「かすがちゃん、図書室って何処?」
「3階の階段を下って左にあるぞ。…すまない。一緒に着いていってやりたいが、部活があって」
「ううん、平気。大体わかったから私行くね。ありがと!」
放課後。かすがちゃんと別れ、私は図書室に向かう。寮に帰って何か本でも読もうかと思い、道を教えて貰ったのだ。
言われた通りの道を進むと、簡単に辿り着いた。
「うわぁ…」
メチャクチャ広い。やっぱりこの学園はどこもかしこも広すぎる。室内に入り、様々なジャンルの本が並ぶ本棚を見渡し、とりあえず小説の本棚を漁る。面白そうな本を端から手に取り、パラパラとページをめくる。
その途中、上の段に私の好きな作家の本が目に入った。その本はまだ読んだことの無いもので、手を伸ばす――
「と、届かない…」
予想以上に高く、後少しというところで手が届かない。
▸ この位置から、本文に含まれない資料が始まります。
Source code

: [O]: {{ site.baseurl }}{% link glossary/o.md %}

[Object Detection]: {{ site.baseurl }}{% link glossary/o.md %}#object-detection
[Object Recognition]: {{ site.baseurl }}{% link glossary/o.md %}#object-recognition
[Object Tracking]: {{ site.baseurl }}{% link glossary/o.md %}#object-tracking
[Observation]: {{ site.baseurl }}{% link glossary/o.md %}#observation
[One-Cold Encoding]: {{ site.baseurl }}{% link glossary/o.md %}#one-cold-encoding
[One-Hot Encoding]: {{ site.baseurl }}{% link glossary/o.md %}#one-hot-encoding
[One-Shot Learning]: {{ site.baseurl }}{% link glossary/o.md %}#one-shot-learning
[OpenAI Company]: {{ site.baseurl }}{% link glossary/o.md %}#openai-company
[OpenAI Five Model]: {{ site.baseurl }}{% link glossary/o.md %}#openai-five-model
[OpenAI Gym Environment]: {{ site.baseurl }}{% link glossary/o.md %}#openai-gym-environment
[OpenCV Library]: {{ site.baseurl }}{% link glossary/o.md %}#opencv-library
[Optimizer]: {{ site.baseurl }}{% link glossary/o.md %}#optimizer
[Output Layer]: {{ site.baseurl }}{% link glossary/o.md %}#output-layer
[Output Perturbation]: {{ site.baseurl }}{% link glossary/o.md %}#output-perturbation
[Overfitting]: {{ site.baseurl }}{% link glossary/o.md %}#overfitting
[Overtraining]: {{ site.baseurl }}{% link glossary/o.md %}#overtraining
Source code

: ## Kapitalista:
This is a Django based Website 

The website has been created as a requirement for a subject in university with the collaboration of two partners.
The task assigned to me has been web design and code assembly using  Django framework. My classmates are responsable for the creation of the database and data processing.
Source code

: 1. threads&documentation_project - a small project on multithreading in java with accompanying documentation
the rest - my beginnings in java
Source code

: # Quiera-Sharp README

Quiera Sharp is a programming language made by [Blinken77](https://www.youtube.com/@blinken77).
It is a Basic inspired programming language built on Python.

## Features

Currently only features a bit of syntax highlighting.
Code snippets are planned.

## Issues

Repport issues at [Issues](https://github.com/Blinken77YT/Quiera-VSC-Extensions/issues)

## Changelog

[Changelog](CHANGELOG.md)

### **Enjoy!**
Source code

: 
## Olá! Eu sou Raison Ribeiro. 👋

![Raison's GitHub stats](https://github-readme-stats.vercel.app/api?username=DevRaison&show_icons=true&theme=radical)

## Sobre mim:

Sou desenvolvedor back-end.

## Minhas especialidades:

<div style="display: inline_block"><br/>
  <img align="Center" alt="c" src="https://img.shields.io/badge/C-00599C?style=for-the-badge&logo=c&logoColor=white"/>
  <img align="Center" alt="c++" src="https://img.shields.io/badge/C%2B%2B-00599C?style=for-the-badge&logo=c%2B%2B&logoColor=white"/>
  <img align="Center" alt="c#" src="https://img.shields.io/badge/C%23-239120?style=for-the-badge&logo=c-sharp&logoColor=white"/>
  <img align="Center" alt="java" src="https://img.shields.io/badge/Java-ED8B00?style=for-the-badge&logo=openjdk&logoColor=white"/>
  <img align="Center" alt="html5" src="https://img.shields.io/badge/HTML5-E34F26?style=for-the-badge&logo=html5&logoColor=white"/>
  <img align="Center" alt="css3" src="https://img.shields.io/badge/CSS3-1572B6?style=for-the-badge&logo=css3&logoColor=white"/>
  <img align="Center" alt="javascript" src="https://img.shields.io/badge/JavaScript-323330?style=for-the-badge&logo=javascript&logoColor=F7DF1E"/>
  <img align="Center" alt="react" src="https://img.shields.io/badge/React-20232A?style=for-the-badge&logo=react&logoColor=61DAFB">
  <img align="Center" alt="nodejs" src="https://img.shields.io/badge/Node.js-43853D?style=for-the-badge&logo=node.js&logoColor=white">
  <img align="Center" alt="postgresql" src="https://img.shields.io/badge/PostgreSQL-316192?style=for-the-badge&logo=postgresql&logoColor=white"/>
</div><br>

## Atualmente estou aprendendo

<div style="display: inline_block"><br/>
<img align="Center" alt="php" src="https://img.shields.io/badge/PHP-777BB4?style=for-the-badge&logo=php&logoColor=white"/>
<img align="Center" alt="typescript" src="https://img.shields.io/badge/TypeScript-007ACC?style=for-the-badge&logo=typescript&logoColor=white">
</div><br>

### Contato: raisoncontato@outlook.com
身長は高い方なのに、この本棚どんだけ高いの!?頑張って背伸びをするが、やっぱり届かない。
「んー…っ?」
横から誰かの手が現れ、私が取ろうとした本が取られた。隣の方を見ると、帽子を深く被った男の子が私の前に本を差し出していた。
「あの…わ、私に?」
彼はコクンと首を縦に動かす。
「ありがとうございます!助かりました!」
彼はまた首を縦に動かし、足早に何処かに行ってしまった。名前聞いておけばよかったな。
「あーあ、風魔に先越されちゃった」
「わっ!?さ、佐助くん!」
「やほー♪」
佐助くんはにこやかに手を振るが、いつの間にいたのだろう。吃驚し過ぎて心臓が止まりかけた。
「いつからいたの?」
「小晴ちゃんが来る前にはいたよ」
え?全然気付かなかったよ。彼は気配を消す達人なのだろうか。見た目はかなり目立つのに。
「俺様も小晴ちゃんのお助けしたかったのになー。風魔の奴に先越されちゃったし」
「風魔って、さっきの人?」
「そ。あいつは風魔小太郎。因みに隣のクラス」
風魔くんかぁ。他のクラスにもあんなに優しい人がいたなんて。覚えておかなきゃ。
「…風魔が気になるの?」
「え?」
「風魔のこと考えてたでしょ」
「え?あ…やっ、優しい人だなぁって思ってたけど」
「ふーん」
あれ?心なしか不機嫌な気が…。さっきまでのヘラヘラした笑顔が消え、少し恐かった。
「あの、怒ってる?」
「んー?わかんない」
「え?きゃっ!?」
急に腕を引っ張られたかと思ったら、目の前には佐助くんの顔が。すぐ後は壁、空いている手は佐助くんに掴まれている。
「…なっ何?」
「小晴ちゃんって鈍い所あるんだね。俺様の今の気持ちがわかんないなんて」
「…わかんないものはわかんないもん」
「成る程ね。風魔は優しい人なら、俺様のことはどうなの?」
「えっ……その、佐助くんも優しいよ。お昼ご飯を少し分けてくれたりとか」
「そっか」
ようやく掴まれていた手が開放されたが、佐助くんは何故か眉間に皺を寄せていた。
「ごめんね。吃驚したでしょ?」
「う、ううん。大丈夫」
「ありがと。俺様もう行くわ。じゃあね」
「うん、バイバイ」
佐助くんが図書室を出て行った後も、さっきの事を思い出していた。男の子とあんなに近づいたのは初めてで、心臓の音がうるさくて仕方なかった。それからずっと、その事ばかり頭の中でぐるぐる巡っていた。ずっと持っていた本を強く握り締め、ただそこで佇んでいた。